TRSomware Ransomware

The TRSomware Ransomware is one of the newest file-locking Trojans spotted by malware analysts. This threat does not appear to be a variant of an already existing ransomware threat, and thus it is likely that the authors of the TRSomware Ransomware may have created it from scratch.

Propagation and Encryption

It is likely that the creators of the TRSomware Ransomware are relying on malvertising campaigns, torrent trackers, fake application updates and downloads, bogus pirated variants of popular media or software, or, the most common method, spam emails. The latter technique is popular particularly and consists of an email containing a fraudulent message and a corrupted attachment. Once opened, the attached file would allow the ransomware threat to infiltrate the system of the user. The TRSomware Ransomware is likely targeting a very long list of file types to ensure that there is significant enough damage done so that the user would consider paying the ransom fee. This means that .mp3, .mp4, .doc, .docx, .xls, .xlsx, .jpeg, .jpg, .gif, .png, .pdf, .rar, .ppt, .pptx, .mov and many other file types will be locked by the TRSomware Ransomware surely.

To lock the targeted data, the TRSomware Ransomware applies a sophisticated encryption algorithm. Users affected by the TRSomware Ransomware will notice that their files' names have been altered after the attack. The TRSomware Ransomware adds a '.TRSomware[is_back__New-Algorithm__By_MaMo434376]' extension at the end of the filenames of all the locked files. This means that a file that the victim had named 'warm-winter.mp3' will be renamed to 'warm-winter.mp3.TRSomware[is_back__New-Algorithm__By_MaMo434376]' once the TRSomware Ransomware has locked it.

The Ransom Note

The TRSomware Ransomware drops a ransom note on the user's desktop once it has completed its encryption process. The note is called 'Beni Oku!!!.txt,' which translates to 'Read Me!!!.txt' in English. The entire ransom message of the attackers is in Turkish. This makes malware researchers believe that the TRSomware Ransomware is likely targeting Turkish users, mainly. In the note, the authors of the TRSomware Ransomware state that they demand $300 as a ransom fee.

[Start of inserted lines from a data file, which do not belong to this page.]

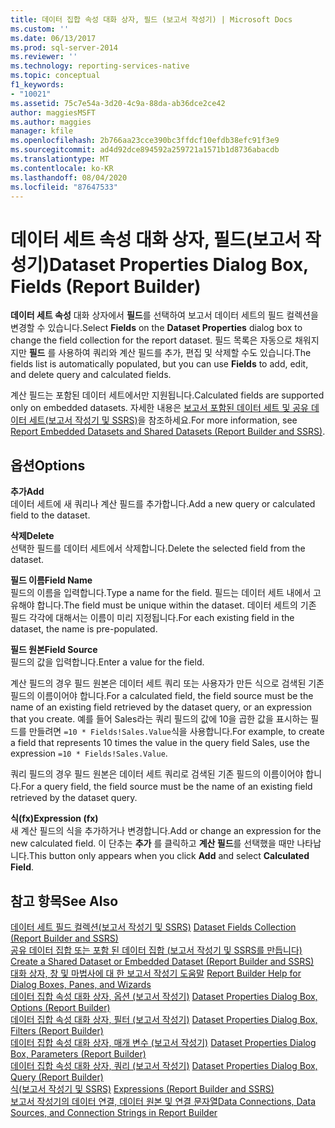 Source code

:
 ```yaml
---
title: 데이터 집합 속성 대화 상자, 필드 (보고서 작성기) | Microsoft Docs
ms.custom: ''
ms.date: 06/13/2017
ms.prod: sql-server-2014
ms.reviewer: ''
ms.technology: reporting-services-native
ms.topic: conceptual
f1_keywords:
- "10021"
ms.assetid: 75c7e54a-3d20-4c9a-88da-ab36dce2ce42
author: maggiesMSFT
ms.author: maggies
manager: kfile
ms.openlocfilehash: 2b766aa23cce390bc3ffdcf10efdb38efc91f3e9
ms.sourcegitcommit: ad4d92dce894592a259721a1571b1d8736abacdb
ms.translationtype: MT
ms.contentlocale: ko-KR
ms.lasthandoff: 08/04/2020
ms.locfileid: "87647533"
---
```

# <a name="dataset-properties-dialog-box-fields-report-builder"></a><span data-ttu-id="e728d-102">데이터 세트 속성 대화 상자, 필드(보고서 작성기)</span><span class="sxs-lookup"><span data-stu-id="e728d-102">Dataset Properties Dialog Box, Fields (Report Builder)</span></span>
  <span data-ttu-id="e728d-103">**데이터 세트 속성** 대화 상자에서 **필드**를 선택하여 보고서 데이터 세트의 필드 컬렉션을 변경할 수 있습니다.</span><span class="sxs-lookup"><span data-stu-id="e728d-103">Select **Fields** on the **Dataset Properties** dialog box to change the field collection for the report dataset.</span></span> <span data-ttu-id="e728d-104">필드 목록은 자동으로 채워지지만 **필드** 를 사용하여 쿼리와 계산 필드를 추가, 편집 및 삭제할 수도 있습니다.</span><span class="sxs-lookup"><span data-stu-id="e728d-104">The fields list is automatically populated, but you can use **Fields** to add, edit, and delete query and calculated fields.</span></span>  
  
 <span data-ttu-id="e728d-105">계산 필드는 포함된 데이터 세트에서만 지원됩니다.</span><span class="sxs-lookup"><span data-stu-id="e728d-105">Calculated fields are supported only on embedded datasets.</span></span> <span data-ttu-id="e728d-106">자세한 내용은 [보고서 포함된 데이터 세트 및 공유 데이터 세트&#40;보고서 작성기 및 SSRS&#41;](report-data/report-embedded-datasets-and-shared-datasets-report-builder-and-ssrs.md)을 참조하세요.</span><span class="sxs-lookup"><span data-stu-id="e728d-106">For more information, see [Report Embedded Datasets and Shared Datasets &#40;Report Builder and SSRS&#41;](report-data/report-embedded-datasets-and-shared-datasets-report-builder-and-ssrs.md).</span></span>  
  
## <a name="options"></a><span data-ttu-id="e728d-107">옵션</span><span class="sxs-lookup"><span data-stu-id="e728d-107">Options</span></span>  
 <span data-ttu-id="e728d-108">**추가**</span><span class="sxs-lookup"><span data-stu-id="e728d-108">**Add**</span></span>  
 <span data-ttu-id="e728d-109">데이터 세트에 새 쿼리나 계산 필드를 추가합니다.</span><span class="sxs-lookup"><span data-stu-id="e728d-109">Add a new query or calculated field to the dataset.</span></span>  
  
 <span data-ttu-id="e728d-110">**삭제**</span><span class="sxs-lookup"><span data-stu-id="e728d-110">**Delete**</span></span>  
 <span data-ttu-id="e728d-111">선택한 필드를 데이터 세트에서 삭제합니다.</span><span class="sxs-lookup"><span data-stu-id="e728d-111">Delete the selected field from the dataset.</span></span>  
  
 <span data-ttu-id="e728d-112">**필드 이름**</span><span class="sxs-lookup"><span data-stu-id="e728d-112">**Field Name**</span></span>  
 <span data-ttu-id="e728d-113">필드의 이름을 입력합니다.</span><span class="sxs-lookup"><span data-stu-id="e728d-113">Type a name for the field.</span></span> <span data-ttu-id="e728d-114">필드는 데이터 세트 내에서 고유해야 합니다.</span><span class="sxs-lookup"><span data-stu-id="e728d-114">The field must be unique within the dataset.</span></span> <span data-ttu-id="e728d-115">데이터 세트의 기존 필드 각각에 대해서는 이름이 미리 지정됩니다.</span><span class="sxs-lookup"><span data-stu-id="e728d-115">For each existing field in the dataset, the name is pre-populated.</span></span>  
  
 <span data-ttu-id="e728d-116">**필드 원본**</span><span class="sxs-lookup"><span data-stu-id="e728d-116">**Field Source**</span></span>  
 <span data-ttu-id="e728d-117">필드의 값을 입력합니다.</span><span class="sxs-lookup"><span data-stu-id="e728d-117">Enter a value for the field.</span></span>  
  
 <span data-ttu-id="e728d-118">계산 필드의 경우 필드 원본은 데이터 세트 쿼리 또는 사용자가 만든 식으로 검색된 기존 필드의 이름이어야 합니다.</span><span class="sxs-lookup"><span data-stu-id="e728d-118">For a calculated field, the field source must be the name of an existing field retrieved by the dataset query, or an expression that you create.</span></span> <span data-ttu-id="e728d-119">예를 들어 Sales라는 쿼리 필드의 값에 10을 곱한 값을 표시하는 필드를 만들려면 `=10 * Fields!Sales.Value`식을 사용합니다.</span><span class="sxs-lookup"><span data-stu-id="e728d-119">For example, to create a field that represents 10 times the value in the query field Sales, use the expression `=10 * Fields!Sales.Value`.</span></span>  
  
 <span data-ttu-id="e728d-120">쿼리 필드의 경우 필드 원본은 데이터 세트 쿼리로 검색된 기존 필드의 이름이어야 합니다.</span><span class="sxs-lookup"><span data-stu-id="e728d-120">For a query field, the field source must be the name of an existing field retrieved by the dataset query.</span></span>  
  
 <span data-ttu-id="e728d-121">**식(fx)**</span><span class="sxs-lookup"><span data-stu-id="e728d-121">**Expression (fx)**</span></span>  
 <span data-ttu-id="e728d-122">새 계산 필드의 식을 추가하거나 변경합니다.</span><span class="sxs-lookup"><span data-stu-id="e728d-122">Add or change an expression for the new calculated field.</span></span> <span data-ttu-id="e728d-123">이 단추는 **추가** 를 클릭하고 **계산 필드**를 선택했을 때만 나타납니다.</span><span class="sxs-lookup"><span data-stu-id="e728d-123">This button only appears when you click **Add** and select **Calculated Field**.</span></span>  
  
## <a name="see-also"></a><span data-ttu-id="e728d-124">참고 항목</span><span class="sxs-lookup"><span data-stu-id="e728d-124">See Also</span></span>  
 <span data-ttu-id="e728d-125">[데이터 세트 필드 컬렉션&#40;보고서 작성기 및 SSRS&#41;](report-data/dataset-fields-collection-report-builder-and-ssrs.md) </span><span class="sxs-lookup"><span data-stu-id="e728d-125">[Dataset Fields Collection &#40;Report Builder and SSRS&#41;](report-data/dataset-fields-collection-report-builder-and-ssrs.md) </span></span>  
 <span data-ttu-id="e728d-126">[공유 데이터 집합 또는 포함 된 데이터 집합 &#40;보고서 작성기 및 SSRS를 만듭니다&#41;](report-data/create-a-shared-dataset-or-embedded-dataset-report-builder-and-ssrs.md) </span><span class="sxs-lookup"><span data-stu-id="e728d-126">[Create a Shared Dataset or Embedded Dataset &#40;Report Builder and SSRS&#41;](report-data/create-a-shared-dataset-or-embedded-dataset-report-builder-and-ssrs.md) </span></span>  
 <span data-ttu-id="e728d-127">[대화 상자, 창 및 마법사에 대 한 보고서 작성기 도움말](../../2014/reporting-services/report-builder-help-for-dialog-boxes-panes-and-wizards.md) </span><span class="sxs-lookup"><span data-stu-id="e728d-127">[Report Builder Help for Dialog Boxes, Panes, and Wizards](../../2014/reporting-services/report-builder-help-for-dialog-boxes-panes-and-wizards.md) </span></span>  
 <span data-ttu-id="e728d-128">[데이터 집합 속성 대화 상자, 옵션 &#40;보고서 작성기&#41;](report-data/dataset-properties-dialog-box-options-report-builder.md) </span><span class="sxs-lookup"><span data-stu-id="e728d-128">[Dataset Properties Dialog Box, Options &#40;Report Builder&#41;](report-data/dataset-properties-dialog-box-options-report-builder.md) </span></span>  
 <span data-ttu-id="e728d-129">[데이터 집합 속성 대화 상자, 필터 &#40;보고서 작성기&#41;](../../2014/reporting-services/dataset-properties-dialog-box-filters-report-builder.md) </span><span class="sxs-lookup"><span data-stu-id="e728d-129">[Dataset Properties Dialog Box, Filters &#40;Report Builder&#41;](../../2014/reporting-services/dataset-properties-dialog-box-filters-report-builder.md) </span></span>  
 <span data-ttu-id="e728d-130">[데이터 집합 속성 대화 상자, 매개 변수 &#40;보고서 작성기&#41;](../../2014/reporting-services/dataset-properties-dialog-box-parameters-report-builder.md) </span><span class="sxs-lookup"><span data-stu-id="e728d-130">[Dataset Properties Dialog Box, Parameters &#40;Report Builder&#41;](../../2014/reporting-services/dataset-properties-dialog-box-parameters-report-builder.md) </span></span>  
 <span data-ttu-id="e728d-131">[데이터 집합 속성 대화 상자, 쿼리 &#40;보고서 작성기&#41;](report-data/dataset-properties-dialog-box-query-report-builder.md) </span><span class="sxs-lookup"><span data-stu-id="e728d-131">[Dataset Properties Dialog Box, Query &#40;Report Builder&#41;](report-data/dataset-properties-dialog-box-query-report-builder.md) </span></span>  
 <span data-ttu-id="e728d-132">[식&#40;보고서 작성기 및 SSRS&#41;](report-design/expressions-report-builder-and-ssrs.md) </span><span class="sxs-lookup"><span data-stu-id="e728d-132">[Expressions &#40;Report Builder and SSRS&#41;](report-design/expressions-report-builder-and-ssrs.md) </span></span>  
 [<span data-ttu-id="e728d-133">보고서 작성기의 데이터 연결, 데이터 원본 및 연결 문자열</span><span class="sxs-lookup"><span data-stu-id="e728d-133">Data Connections, Data Sources, and Connection Strings in Report Builder</span></span>](../../2014/reporting-services/data-connections-data-sources-and-connection-strings-in-report-builder.md)  
  
  
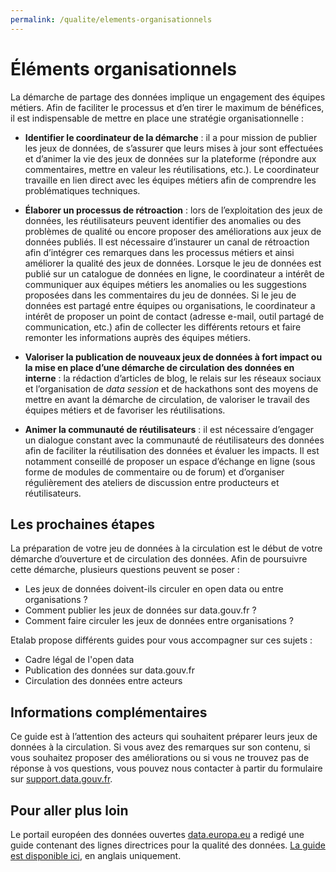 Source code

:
 ```yaml
---
permalink: /qualite/elements-organisationnels
---
```


# Éléments organisationnels

La démarche de partage des données implique un engagement des équipes métiers. Afin de faciliter le processus et d’en tirer le maximum de bénéfices, il est indispensable de mettre en place une stratégie organisationnelle :

* **Identifier le coordinateur de la démarche** : il a pour mission de publier les jeux de données, de s’assurer que leurs mises à jour sont effectuées et d’animer la vie des jeux de données sur la plateforme (répondre aux commentaires, mettre en valeur les réutilisations, etc.). Le coordinateur travaille en lien direct avec les équipes métiers afin de comprendre les problématiques techniques.

* **Élaborer un processus de rétroaction** : lors de l’exploitation des jeux de données, les réutilisateurs peuvent identifier des anomalies ou des problèmes de qualité ou encore proposer des améliorations aux jeux de données publiés. Il est nécessaire d’instaurer un canal de rétroaction afin d’intégrer ces remarques dans les processus métiers et ainsi améliorer la qualité des jeux de données. Lorsque le jeu de données est publié sur un catalogue de données en ligne, le coordinateur a intérêt de communiquer aux équipes métiers les anomalies ou les suggestions proposées dans les commentaires du jeu de données. Si le jeu de données est partagé entre équipes ou organisations, le coordinateur a intérêt de proposer un point de contact (adresse e-mail, outil partagé de communication, etc.) afin de collecter les différents retours et faire remonter les informations auprès des équipes métiers.

* **Valoriser la publication de nouveaux jeux de données à fort impact ou la mise en place d’une démarche de circulation des données en interne** : la rédaction d’articles de blog, le relais sur les réseaux sociaux et l’organisation de _data session_ et de hackathons sont des moyens de mettre en avant la démarche de circulation, de valoriser le travail des équipes métiers et de favoriser les réutilisations.

* **Animer la communauté de réutilisateurs** : il est nécessaire d’engager un dialogue constant avec la communauté de réutilisateurs des données afin de faciliter la réutilisation des données et évaluer les impacts. Il est notamment conseillé de proposer un espace d’échange en ligne (sous forme de modules de commentaire ou de forum) et d’organiser régulièrement des ateliers de discussion entre producteurs et réutilisateurs.

## Les prochaines étapes

La préparation de votre jeu de données à la circulation est le début de votre démarche d’ouverture et de circulation des données. Afin de poursuivre cette démarche, plusieurs questions peuvent se poser :

* Les jeux de données doivent-ils circuler en open data ou entre organisations ?
* Comment publier les jeux de données sur data.gouv.fr ?
* Comment faire circuler les jeux de données entre organisations ?

Etalab propose différents guides pour vous accompagner sur ces sujets :
* Cadre légal de l'open data
* Publication des données sur data.gouv.fr
* Circulation des données entre acteurs

## Informations complémentaires
Ce guide est à l’attention des acteurs qui souhaitent préparer leurs jeux de données à la circulation. Si vous avez des remarques sur son contenu, si vous souhaitez proposer des améliorations ou si vous ne trouvez pas de réponse à vos questions, vous pouvez nous contacter à partir du formulaire sur [support.data.gouv.fr](https://support.data.gouv.fr/).

## Pour aller plus loin
Le portail européen des données ouvertes [data.europa.eu](https://data.europa.eu/) a redigé une guide contenant des lignes directrices pour la qualité des données. [La guide est disponible ici](/qualite/dataeuropa-quality-guidelines.pdf), en anglais uniquement.

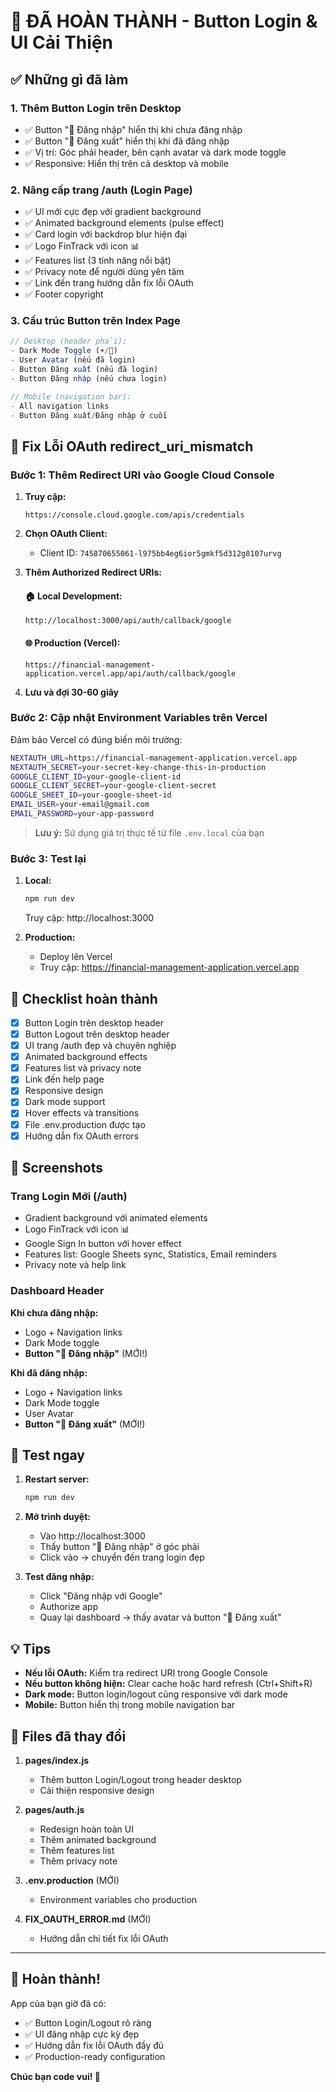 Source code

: # 🎉 ĐÃ HOÀN THÀNH - Button Login & UI Cải Thiện

## ✅ Những gì đã làm

### 1. **Thêm Button Login trên Desktop**
- ✅ Button "🔐 Đăng nhập" hiển thị khi chưa đăng nhập
- ✅ Button "🚪 Đăng xuất" hiển thị khi đã đăng nhập
- ✅ Vị trí: Góc phải header, bên cạnh avatar và dark mode toggle
- ✅ Responsive: Hiển thị trên cả desktop và mobile

### 2. **Nâng cấp trang /auth (Login Page)**
- ✅ UI mới cực đẹp với gradient background
- ✅ Animated background elements (pulse effect)
- ✅ Card login với backdrop blur hiện đại
- ✅ Logo FinTrack với icon 📊
- ✅ Features list (3 tính năng nổi bật)
- ✅ Privacy note để người dùng yên tâm
- ✅ Link đến trang hướng dẫn fix lỗi OAuth
- ✅ Footer copyright

### 3. **Cấu trúc Button trên Index Page**
```javascript
// Desktop (header phải):
- Dark Mode Toggle (☀️/🌙)
- User Avatar (nếu đã login)
- Button Đăng xuất (nếu đã login) 
- Button Đăng nhập (nếu chưa login)

// Mobile (navigation bar):
- All navigation links
- Button Đăng xuất/Đăng nhập ở cuối
```

## 🔧 Fix Lỗi OAuth redirect_uri_mismatch

### Bước 1: Thêm Redirect URI vào Google Cloud Console

1. **Truy cập:**
   ```
   https://console.cloud.google.com/apis/credentials
   ```

2. **Chọn OAuth Client:**
   - Client ID: `745870655061-l975bb4eg6ior5gmkf5d312g8107urvg`

3. **Thêm Authorized Redirect URIs:**

   #### 🏠 Local Development:
   ```
   http://localhost:3000/api/auth/callback/google
   ```

   #### 🌐 Production (Vercel):
   ```
   https://financial-management-application.vercel.app/api/auth/callback/google
   ```

4. **Lưu và đợi 30-60 giây**

### Bước 2: Cập nhật Environment Variables trên Vercel

Đảm bảo Vercel có đúng biến môi trường:

```bash
NEXTAUTH_URL=https://financial-management-application.vercel.app
NEXTAUTH_SECRET=your-secret-key-change-this-in-production
GOOGLE_CLIENT_ID=your-google-client-id
GOOGLE_CLIENT_SECRET=your-google-client-secret
GOOGLE_SHEET_ID=your-google-sheet-id
EMAIL_USER=your-email@gmail.com
EMAIL_PASSWORD=your-app-password
```

> **Lưu ý:** Sử dụng giá trị thực tế từ file `.env.local` của bạn

### Bước 3: Test lại

1. **Local:**
   ```powershell
   npm run dev
   ```
   Truy cập: http://localhost:3000

2. **Production:**
   - Deploy lên Vercel
   - Truy cập: https://financial-management-application.vercel.app

## 🎯 Checklist hoàn thành

- [x] Button Login trên desktop header
- [x] Button Logout trên desktop header
- [x] UI trang /auth đẹp và chuyên nghiệp
- [x] Animated background effects
- [x] Features list và privacy note
- [x] Link đến help page
- [x] Responsive design
- [x] Dark mode support
- [x] Hover effects và transitions
- [x] File .env.production được tạo
- [x] Hướng dẫn fix OAuth errors

## 📸 Screenshots

### Trang Login Mới (/auth)
- Gradient background với animated elements
- Logo FinTrack với icon 📊
- Google Sign In button với hover effect
- Features list: Google Sheets sync, Statistics, Email reminders
- Privacy note và help link

### Dashboard Header
**Khi chưa đăng nhập:**
- Logo + Navigation links
- Dark Mode toggle
- **Button "🔐 Đăng nhập"** (MỚI!)

**Khi đã đăng nhập:**
- Logo + Navigation links
- Dark Mode toggle
- User Avatar
- **Button "🚪 Đăng xuất"** (MỚI!)

## 🚀 Test ngay

1. **Restart server:**
   ```powershell
   npm run dev
   ```

2. **Mở trình duyệt:**
   - Vào http://localhost:3000
   - Thấy button "🔐 Đăng nhập" ở góc phải
   - Click vào → chuyển đến trang login đẹp

3. **Test đăng nhập:**
   - Click "Đăng nhập với Google"
   - Authorize app
   - Quay lại dashboard → thấy avatar và button "🚪 Đăng xuất"

## 💡 Tips

- **Nếu lỗi OAuth:** Kiểm tra redirect URI trong Google Console
- **Nếu button không hiện:** Clear cache hoặc hard refresh (Ctrl+Shift+R)
- **Dark mode:** Button login/logout cũng responsive với dark mode
- **Mobile:** Button hiển thị trong mobile navigation bar

## 📝 Files đã thay đổi

1. **pages/index.js**
   - Thêm button Login/Logout trong header desktop
   - Cải thiện responsive design

2. **pages/auth.js**
   - Redesign hoàn toàn UI
   - Thêm animated background
   - Thêm features list
   - Thêm privacy note

3. **.env.production** (MỚI)
   - Environment variables cho production

4. **FIX_OAUTH_ERROR.md** (MỚI)
   - Hướng dẫn chi tiết fix lỗi OAuth

---

## 🎊 Hoàn thành!

App của bạn giờ đã có:
- ✅ Button Login/Logout rõ ràng
- ✅ UI đăng nhập cực kỳ đẹp
- ✅ Hướng dẫn fix lỗi OAuth đầy đủ
- ✅ Production-ready configuration

**Chúc bạn code vui! 🚀**

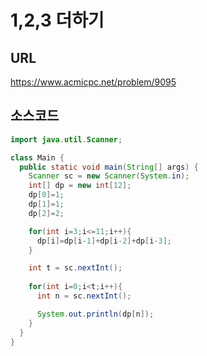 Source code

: # 1,2,3 더하기
## URL
<https://www.acmicpc.net/problem/9095>

## 소스코드
```java
import java.util.Scanner;

class Main {
  public static void main(String[] args) {
    Scanner sc = new Scanner(System.in);
    int[] dp = new int[12]; 
    dp[0]=1; 
    dp[1]=1; 
    dp[2]=2;

    for(int i=3;i<=11;i++){
      dp[i]=dp[i-1]+dp[i-2]+dp[i-3];
    }

    int t = sc.nextInt();
    
    for(int i=0;i<t;i++){
      int n = sc.nextInt();

      System.out.println(dp[n]);
    }
  }
}
``` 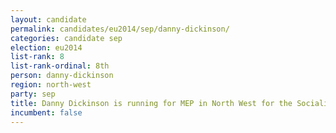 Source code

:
 ```yaml
---
layout: candidate
permalink: candidates/eu2014/sep/danny-dickinson/
categories: candidate sep
election: eu2014
list-rank: 8
list-rank-ordinal: 8th
person: danny-dickinson
region: north-west
party: sep
title: Danny Dickinson is running for MEP in North West for the Socialist Equality Party (UK)
incumbent: false
---
```

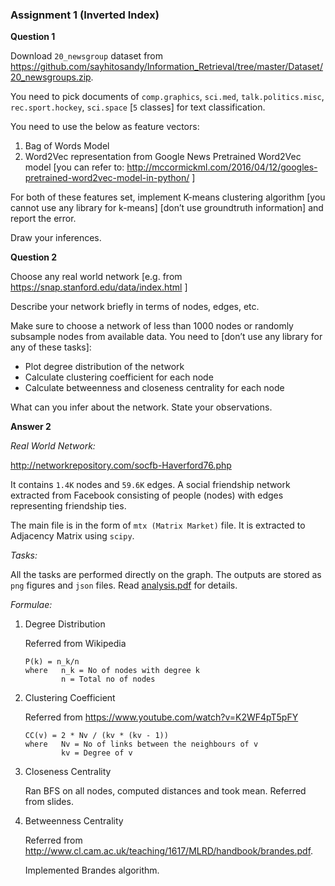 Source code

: ### Assignment 1 (Inverted Index)
**Question 1**

Download `20_newsgroup` dataset from https://github.com/sayhitosandy/Information_Retrieval/tree/master/Dataset/20_newsgroups.zip.

You need to pick documents of `comp.graphics`, `sci.med`, `talk.politics.misc`, `rec.sport.hockey`, `sci.space` [`5` classes] for text classification.

You need to use the below as feature vectors:
1. Bag of Words Model
2. Word2Vec representation from Google News Pretrained Word2Vec model [you can refer to: http://mccormickml.com/2016/04/12/googles-pretrained-word2vec-model-in-python/ ]

For both of these features set, implement K-means clustering algorithm [you cannot use any library for
k-means] [don’t use groundtruth information] and report the error.

Draw your inferences.

**Question 2**

Choose any real world network [e.g. from https://snap.stanford.edu/data/index.html ]

Describe your network briefly in terms of nodes, edges, etc.

Make sure to choose a network of less than 1000 nodes or randomly subsample nodes from available data. You need to [don’t use any library for any of these tasks]:
* Plot degree distribution of the network
* Calculate clustering coefficient for each node
* Calculate betweenness and closeness centrality for each node

What can you infer about the network. State your observations.

**Answer 2**

*Real World Network:*

http://networkrepository.com/socfb-Haverford76.php

It contains `1.4K` nodes and `59.6K` edges. A social friendship network extracted from Facebook consisting of people (nodes) with edges representing friendship ties.

The main file is in the form of `mtx (Matrix Market)` file. It is extracted to Adjacency Matrix using `scipy`.

*Tasks:*

All the tasks are performed directly on the graph. The outputs are stored as `png` figures and `json` files. Read [analysis.pdf](https://github.com/sayhitosandy/Information_Retrieval/blob/master/HW5/Results/analysis.pdf) for details.

*Formulae:*

1. Degree Distribution
	
	Referred from Wikipedia
	```
	P(k) = n_k/n
	where 	n_k = No of nodes with degree k
			n = Total no of nodes
	```

2. Clustering Coefficient
	
	Referred from https://www.youtube.com/watch?v=K2WF4pT5pFY
	```
	CC(v) = 2 * Nv / (kv * (kv - 1))
	where	Nv = No of links between the neighbours of v
			kv = Degree of v
	```

3. Closeness Centrality
	
	Ran BFS on all nodes, computed distances and took mean. Referred from slides.

4. Betweenness Centrality
	
	Referred from http://www.cl.cam.ac.uk/teaching/1617/MLRD/handbook/brandes.pdf.
	
	Implemented Brandes algorithm.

However, users who contact them within 24 hours of the attack taking place would receive a 50% discount, meaning that the price will be dropped to $150. The attackers' preferred method of communication is via email. The creators of the TRSomware Ransomware have provided an email address where they can be contacted - ‘yardimail1@aol.com.'

Malware analysts advise users against getting in touch with cybercriminals. Most cyber crooks lose interest in cooperating with their victims as soon as they receive the payment required. This is why a large number of ransomware victims end up empty-handed even if they pay the fee required. This is why it is advisable to look into obtaining a legitimate anti-virus suite that will remove the TRSomware Ransomware from your PC. Furthermore, make sure you update all the software present on your system regularly.